Based on the empirical findings of this study several policy implications are provided. Energy efficiency significantly enhances economic growth and worsens environmental quality. This finding is in favor of boosting economic growth, however, it does not support improving environmental quality by reducing CO2 emissions. Accordingly, Asian countries must implement suitable energy policies to boost economic expansion and lower CO2 emissions (improving the quality of the environment). Asian economies need to put in place the necessary policies to maintain a balance between economic growth and environmental quality. These policies should take the form of implementing long-term energy practices, such as establishing and enforcing laws and regulations about energy efficiency, taking steps to discourage the use of inefficient machinery, offering incentives in the form of tax breaks and financial rewards to businesses and industries that invest in energy-efficient practices and technologies.
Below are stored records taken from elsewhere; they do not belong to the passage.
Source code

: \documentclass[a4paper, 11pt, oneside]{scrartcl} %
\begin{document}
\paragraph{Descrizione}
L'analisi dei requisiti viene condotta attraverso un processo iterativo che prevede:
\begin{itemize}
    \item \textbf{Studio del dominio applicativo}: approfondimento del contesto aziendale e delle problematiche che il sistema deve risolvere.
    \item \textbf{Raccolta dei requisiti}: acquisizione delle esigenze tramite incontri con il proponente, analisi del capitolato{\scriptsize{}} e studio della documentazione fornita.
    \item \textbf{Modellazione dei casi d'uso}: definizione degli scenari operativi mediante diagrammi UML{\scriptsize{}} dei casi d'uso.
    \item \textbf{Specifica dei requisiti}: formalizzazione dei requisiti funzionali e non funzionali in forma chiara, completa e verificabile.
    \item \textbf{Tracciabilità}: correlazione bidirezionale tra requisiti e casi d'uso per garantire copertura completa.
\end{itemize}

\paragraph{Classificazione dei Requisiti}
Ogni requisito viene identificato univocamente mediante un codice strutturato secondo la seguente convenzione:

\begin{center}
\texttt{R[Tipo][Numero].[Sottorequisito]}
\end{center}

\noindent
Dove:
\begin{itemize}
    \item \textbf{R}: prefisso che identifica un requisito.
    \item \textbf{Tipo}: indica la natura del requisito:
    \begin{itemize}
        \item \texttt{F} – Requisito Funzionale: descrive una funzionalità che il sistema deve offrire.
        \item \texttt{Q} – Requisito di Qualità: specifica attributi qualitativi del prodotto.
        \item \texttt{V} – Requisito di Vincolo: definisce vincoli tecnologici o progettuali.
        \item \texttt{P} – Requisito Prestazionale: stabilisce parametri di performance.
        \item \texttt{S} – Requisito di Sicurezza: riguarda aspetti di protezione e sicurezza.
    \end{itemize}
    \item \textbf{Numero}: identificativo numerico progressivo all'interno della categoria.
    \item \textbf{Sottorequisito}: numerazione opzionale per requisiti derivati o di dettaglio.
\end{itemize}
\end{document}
These measures would support the achieving sustainable development goals (SDGs).

The negative impact of renewable energy on GDP growth implies that to gain advantages from strategies that promote the development of sources of renewable energy and the use of environmentally friendly energy a viable plan for achieving economic growth through the use of renewable energy (solar, wind, and hydro energy), replace nonrenewable energy sources, and implement grants, tax deduction, and rewards for businesses that successfully sustainably use clean energy in place of nonrenewable energy must be implemented. These strategies will correspondingly enhance environmental quality mitigating global warming and reducing climate change consequences by declining emitting greenhouse gases. Encouraging more expenditure and efficient spending toward the promotion of energy efficiency use and renewable energy generation will contribute significantly to improving environmental quality and fostering economic growth in the long run. Asian economies can leverage labor abundance by investing in vocational training to enhance workforce skills and productivity to guarantee efficient use of resources. Capital accumulation supports sustainable infrastructure development such as energy from renewable resources (solar, wind, hydro).

Study limitations and future work

This study has provided insightful contributions in examining the effects of energy efficiency and renewable energy on environmental quality and economic growth in eight Asian economies. However, due to data availability in chosen Asian countries, the study has certain limitations. Future research can develop this study by including institutional quality, green technology innovations, and economic uncertainties impact on environmental quality and economic growth. Additionally, future studies can employ different econometric methods, different sample periods, and a wider range of countries and historical periods such as MENA, OECD, BRICS, and developing, and developed nations.